**TASK INSTRUCTIONS:**
Look through the records below, and copy out every line that holds the string "begin".

**STUDY MATERIAL:**
════════
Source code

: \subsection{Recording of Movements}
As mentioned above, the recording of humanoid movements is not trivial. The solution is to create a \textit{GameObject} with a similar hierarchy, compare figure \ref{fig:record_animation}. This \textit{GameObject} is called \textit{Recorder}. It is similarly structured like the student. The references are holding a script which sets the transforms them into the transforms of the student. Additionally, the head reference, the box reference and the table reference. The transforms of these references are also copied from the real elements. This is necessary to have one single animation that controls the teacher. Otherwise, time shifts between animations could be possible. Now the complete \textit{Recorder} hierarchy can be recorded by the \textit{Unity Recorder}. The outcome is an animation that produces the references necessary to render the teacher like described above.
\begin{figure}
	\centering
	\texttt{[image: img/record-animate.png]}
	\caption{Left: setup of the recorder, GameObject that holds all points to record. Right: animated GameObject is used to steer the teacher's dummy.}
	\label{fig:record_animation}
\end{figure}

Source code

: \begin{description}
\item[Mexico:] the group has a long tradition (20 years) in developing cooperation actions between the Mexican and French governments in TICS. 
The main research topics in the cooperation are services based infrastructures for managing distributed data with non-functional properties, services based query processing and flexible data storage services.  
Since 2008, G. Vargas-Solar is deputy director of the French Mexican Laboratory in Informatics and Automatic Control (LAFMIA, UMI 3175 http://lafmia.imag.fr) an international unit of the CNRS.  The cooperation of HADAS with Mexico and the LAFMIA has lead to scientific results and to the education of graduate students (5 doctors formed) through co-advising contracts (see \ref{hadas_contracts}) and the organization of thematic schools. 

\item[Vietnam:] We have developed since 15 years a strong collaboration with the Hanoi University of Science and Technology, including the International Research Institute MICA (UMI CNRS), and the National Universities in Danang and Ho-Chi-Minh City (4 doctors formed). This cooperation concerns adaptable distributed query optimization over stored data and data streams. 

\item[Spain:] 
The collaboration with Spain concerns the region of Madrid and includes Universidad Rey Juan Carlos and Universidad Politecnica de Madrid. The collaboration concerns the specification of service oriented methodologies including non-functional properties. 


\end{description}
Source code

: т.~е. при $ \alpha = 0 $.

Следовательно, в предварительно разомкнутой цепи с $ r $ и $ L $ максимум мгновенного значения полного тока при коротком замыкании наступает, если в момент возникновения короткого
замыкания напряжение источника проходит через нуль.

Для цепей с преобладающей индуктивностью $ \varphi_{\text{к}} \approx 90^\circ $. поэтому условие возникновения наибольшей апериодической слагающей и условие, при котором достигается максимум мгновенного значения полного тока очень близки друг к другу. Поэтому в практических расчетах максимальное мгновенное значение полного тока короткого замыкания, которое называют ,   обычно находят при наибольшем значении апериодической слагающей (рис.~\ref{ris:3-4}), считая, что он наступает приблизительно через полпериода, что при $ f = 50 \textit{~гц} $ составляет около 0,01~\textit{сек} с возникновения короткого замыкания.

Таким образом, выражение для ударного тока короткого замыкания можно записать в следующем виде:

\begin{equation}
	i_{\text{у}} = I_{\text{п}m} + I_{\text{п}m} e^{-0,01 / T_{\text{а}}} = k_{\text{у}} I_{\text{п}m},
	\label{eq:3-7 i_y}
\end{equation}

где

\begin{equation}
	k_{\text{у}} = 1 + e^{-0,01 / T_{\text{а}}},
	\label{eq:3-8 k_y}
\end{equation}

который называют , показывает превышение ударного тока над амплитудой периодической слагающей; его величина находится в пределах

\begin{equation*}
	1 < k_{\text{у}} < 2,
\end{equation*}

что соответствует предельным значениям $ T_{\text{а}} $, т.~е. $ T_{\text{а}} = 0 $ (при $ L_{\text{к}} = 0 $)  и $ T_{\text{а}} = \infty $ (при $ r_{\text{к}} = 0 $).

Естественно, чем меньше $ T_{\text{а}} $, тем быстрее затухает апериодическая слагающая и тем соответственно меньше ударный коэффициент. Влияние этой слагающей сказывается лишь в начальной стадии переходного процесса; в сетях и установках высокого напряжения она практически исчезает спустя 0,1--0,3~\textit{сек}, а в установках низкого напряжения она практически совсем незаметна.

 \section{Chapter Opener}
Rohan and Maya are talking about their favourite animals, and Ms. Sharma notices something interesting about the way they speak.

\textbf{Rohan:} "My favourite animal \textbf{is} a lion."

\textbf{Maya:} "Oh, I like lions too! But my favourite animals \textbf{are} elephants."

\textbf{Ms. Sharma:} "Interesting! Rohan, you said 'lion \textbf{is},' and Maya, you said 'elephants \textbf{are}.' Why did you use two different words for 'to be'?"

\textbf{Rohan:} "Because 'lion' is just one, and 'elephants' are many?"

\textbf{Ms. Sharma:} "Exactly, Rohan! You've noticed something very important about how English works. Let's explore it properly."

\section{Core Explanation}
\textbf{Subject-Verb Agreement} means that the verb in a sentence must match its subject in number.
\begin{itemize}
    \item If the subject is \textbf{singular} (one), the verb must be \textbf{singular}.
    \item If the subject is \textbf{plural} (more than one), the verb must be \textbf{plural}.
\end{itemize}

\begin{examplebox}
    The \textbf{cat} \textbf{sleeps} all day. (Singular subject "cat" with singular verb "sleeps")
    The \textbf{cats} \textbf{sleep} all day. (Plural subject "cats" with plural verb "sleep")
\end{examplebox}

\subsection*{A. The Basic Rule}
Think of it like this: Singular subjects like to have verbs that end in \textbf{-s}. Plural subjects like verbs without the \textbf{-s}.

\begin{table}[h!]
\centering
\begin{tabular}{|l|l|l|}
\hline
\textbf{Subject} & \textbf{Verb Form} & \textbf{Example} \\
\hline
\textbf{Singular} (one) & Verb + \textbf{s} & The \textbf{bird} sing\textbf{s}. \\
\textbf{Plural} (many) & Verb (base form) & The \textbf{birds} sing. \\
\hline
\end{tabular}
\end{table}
════════
**ANSWER SECTION:**
\begin{figure}
: \begin{description}
\begin{equation}
\begin{equation}
\begin{equation*}
\begin{itemize}
\begin{examplebox}
\begin{table}[h!]
\begin{tabular}{|l|l|l|}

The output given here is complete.